Problem details:
Which of the lines below holds the string "Came"? Copy every line that does.

Records from a collection:

——————————

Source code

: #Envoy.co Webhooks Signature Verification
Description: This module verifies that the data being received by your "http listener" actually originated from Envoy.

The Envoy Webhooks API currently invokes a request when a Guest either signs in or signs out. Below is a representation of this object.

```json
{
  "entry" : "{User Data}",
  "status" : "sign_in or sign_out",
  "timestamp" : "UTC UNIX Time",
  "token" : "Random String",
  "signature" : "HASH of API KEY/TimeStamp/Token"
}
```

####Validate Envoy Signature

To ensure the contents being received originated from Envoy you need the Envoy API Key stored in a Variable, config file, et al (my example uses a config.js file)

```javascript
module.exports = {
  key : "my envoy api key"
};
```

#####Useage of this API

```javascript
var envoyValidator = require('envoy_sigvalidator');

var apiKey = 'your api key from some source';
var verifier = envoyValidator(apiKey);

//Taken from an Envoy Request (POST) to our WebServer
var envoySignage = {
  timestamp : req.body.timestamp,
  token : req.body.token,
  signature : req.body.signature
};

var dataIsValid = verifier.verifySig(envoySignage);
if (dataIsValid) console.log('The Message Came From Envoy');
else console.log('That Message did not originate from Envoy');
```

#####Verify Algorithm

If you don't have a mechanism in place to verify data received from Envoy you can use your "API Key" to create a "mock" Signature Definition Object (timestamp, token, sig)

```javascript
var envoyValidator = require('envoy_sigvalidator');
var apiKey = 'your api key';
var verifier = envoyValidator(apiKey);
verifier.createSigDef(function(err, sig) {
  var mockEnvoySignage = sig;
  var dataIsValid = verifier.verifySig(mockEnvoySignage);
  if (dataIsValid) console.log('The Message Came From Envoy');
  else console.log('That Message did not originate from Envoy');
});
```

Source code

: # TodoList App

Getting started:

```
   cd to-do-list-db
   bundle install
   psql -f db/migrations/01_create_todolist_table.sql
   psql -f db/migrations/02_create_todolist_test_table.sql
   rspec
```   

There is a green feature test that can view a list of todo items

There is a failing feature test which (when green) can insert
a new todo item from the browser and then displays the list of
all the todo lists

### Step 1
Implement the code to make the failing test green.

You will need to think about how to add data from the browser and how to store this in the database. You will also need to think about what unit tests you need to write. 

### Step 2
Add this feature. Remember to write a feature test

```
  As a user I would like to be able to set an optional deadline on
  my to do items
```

——————————

Answer box:
if (dataIsValid) console.log('The Message Came From Envoy');
  if (dataIsValid) console.log('The Message Came From Envoy');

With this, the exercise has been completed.